# Value of PMs in Hammond Organs



## Ocean (Oct 29, 2010)

Hi,
I am requesting some help figuring out the value of Pms in a Hammond Organ.

I found one for sale in my town for $50. 

I think I could get it for less, but I would like some ideas of values of the metals before I purchase.

Thanks!


----------



## jimdoc (Oct 29, 2010)

Here is some info from the forum;
http://goldrefiningforum.com/phpBB3/viewtopic.php?f=51&t=164&p=7547&hilit=hammond+organs#p7547

Scratch the part about the silver,in the organs as I only found that in a few,and it seemed as if it was plated.
I averaged about 2 dwt of palladium from the organs like M-3,just from the bussbars.
Then there is all the little contacts also.

Current 2 Dwt palladium value;
http://www.dendritics.com/scales/metal-calc.asp?WeightU=2&Units=dwt&Metal=Pd&PurityC=1.000&Purity=1&PrOzt=&CurrencyN=USD&Markup=0

It is also a pretty lot of work for the palladium.I got all mine for free,I lost count but probably got about 15 or so by now.There is a free one on Phila.
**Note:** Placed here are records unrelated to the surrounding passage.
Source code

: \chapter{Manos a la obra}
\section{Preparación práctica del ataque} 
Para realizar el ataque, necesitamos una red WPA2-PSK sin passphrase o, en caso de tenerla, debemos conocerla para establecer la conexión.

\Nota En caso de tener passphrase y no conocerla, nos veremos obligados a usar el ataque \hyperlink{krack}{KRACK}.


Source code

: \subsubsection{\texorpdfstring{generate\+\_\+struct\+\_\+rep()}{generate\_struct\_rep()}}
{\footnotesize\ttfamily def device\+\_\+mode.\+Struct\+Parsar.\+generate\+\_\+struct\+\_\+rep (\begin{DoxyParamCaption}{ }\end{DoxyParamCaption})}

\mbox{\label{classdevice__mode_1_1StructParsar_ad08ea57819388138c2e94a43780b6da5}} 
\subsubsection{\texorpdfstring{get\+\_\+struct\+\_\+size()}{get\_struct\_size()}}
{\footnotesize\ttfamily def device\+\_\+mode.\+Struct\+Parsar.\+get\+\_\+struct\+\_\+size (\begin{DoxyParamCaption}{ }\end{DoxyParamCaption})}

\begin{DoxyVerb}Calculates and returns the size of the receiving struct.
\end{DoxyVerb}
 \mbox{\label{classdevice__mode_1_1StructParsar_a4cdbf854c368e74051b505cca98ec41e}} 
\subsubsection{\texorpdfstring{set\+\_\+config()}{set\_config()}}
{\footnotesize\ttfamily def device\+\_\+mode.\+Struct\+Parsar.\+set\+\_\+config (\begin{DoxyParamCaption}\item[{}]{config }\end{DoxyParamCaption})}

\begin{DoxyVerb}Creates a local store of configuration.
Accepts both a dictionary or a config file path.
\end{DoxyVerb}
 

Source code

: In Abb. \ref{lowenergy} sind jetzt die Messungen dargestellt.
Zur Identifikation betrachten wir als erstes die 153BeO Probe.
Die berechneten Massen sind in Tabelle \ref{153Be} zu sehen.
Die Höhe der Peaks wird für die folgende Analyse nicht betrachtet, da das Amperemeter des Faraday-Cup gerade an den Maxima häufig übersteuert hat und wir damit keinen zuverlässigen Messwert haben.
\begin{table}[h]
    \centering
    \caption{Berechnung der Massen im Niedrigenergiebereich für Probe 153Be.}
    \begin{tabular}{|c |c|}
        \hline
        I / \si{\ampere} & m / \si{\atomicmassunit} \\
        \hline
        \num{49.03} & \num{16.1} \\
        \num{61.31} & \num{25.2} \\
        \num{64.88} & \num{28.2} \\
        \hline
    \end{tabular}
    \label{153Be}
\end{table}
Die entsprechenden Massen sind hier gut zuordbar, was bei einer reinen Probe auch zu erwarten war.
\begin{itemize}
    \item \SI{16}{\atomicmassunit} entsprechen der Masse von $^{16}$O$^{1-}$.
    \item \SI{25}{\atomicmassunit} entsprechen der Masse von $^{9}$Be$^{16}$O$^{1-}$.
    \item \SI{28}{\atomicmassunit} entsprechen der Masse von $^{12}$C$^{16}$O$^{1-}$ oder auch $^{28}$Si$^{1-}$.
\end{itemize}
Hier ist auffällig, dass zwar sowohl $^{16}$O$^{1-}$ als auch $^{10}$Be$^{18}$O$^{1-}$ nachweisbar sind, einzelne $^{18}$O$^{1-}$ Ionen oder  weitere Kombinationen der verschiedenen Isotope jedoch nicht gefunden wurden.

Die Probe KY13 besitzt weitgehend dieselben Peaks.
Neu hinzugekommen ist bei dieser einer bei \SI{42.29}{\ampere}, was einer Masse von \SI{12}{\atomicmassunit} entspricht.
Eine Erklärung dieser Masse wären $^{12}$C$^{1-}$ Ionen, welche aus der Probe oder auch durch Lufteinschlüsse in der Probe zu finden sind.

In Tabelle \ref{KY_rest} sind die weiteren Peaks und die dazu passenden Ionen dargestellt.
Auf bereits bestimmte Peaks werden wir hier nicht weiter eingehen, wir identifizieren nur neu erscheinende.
Craigslist that I passed up on.I don't think I would pay $50 for one to scrap.

Jim


----------



## Ocean (Oct 30, 2010)

Thanks for the info.


----------



## jimdoc (Oct 30, 2010)

The Hammond CV had 5.4 dwt of palladium,so that one may be worth buying for $50.I just looked up the current value on that ($174.83);

http://www.dendritics.com/scales/metal-calc.asp?WeightU=5.4&Units=dwt&Metal=Pd&PurityC=1.000&Purity=1&PrOzt=&CurrencyN=USD&Markup=0

Jim


----------



## Ocean (Oct 31, 2010)

not sure of the model.

Have asked the lady and she doesn't know and can't/won't look on the back to tell me.


Also, I have a serious Newb question:

WHAT is "dwt"?  

Thanks


----------



## rusty (Oct 31, 2010)

Ocean said:


> WHAT is "dwt"?
> 
> Thanks


----------



## Barren Realms 007 (Oct 31, 2010)

Ocean said:


> not sure of the model.
> 
> Have asked the lady and she doesn't know and can't/won't look on the back to tell me.
> 
> ...



It's a penny weight..


----------



## Ocean (Oct 31, 2010)

Barren Realms 007 said:


> Ocean said:
> 
> 
> > not sure of the model.
> ...



Thanks


----------



## Ocean (Oct 31, 2010)

rusty said:


> Ocean said:
> 
> 
> > WHAT is "dwt"?
> ...



Beautiful, thanks Rusty


----------



## darshevo (Oct 31, 2010)

Excellent image Gil. Saved to the desktop, heck it might even BECOME my desktop

-Lance


----------



## pinman (Nov 11, 2010)

Does anyone know if a Wurlitzer model 805 uses palladium on the buss bars?


----------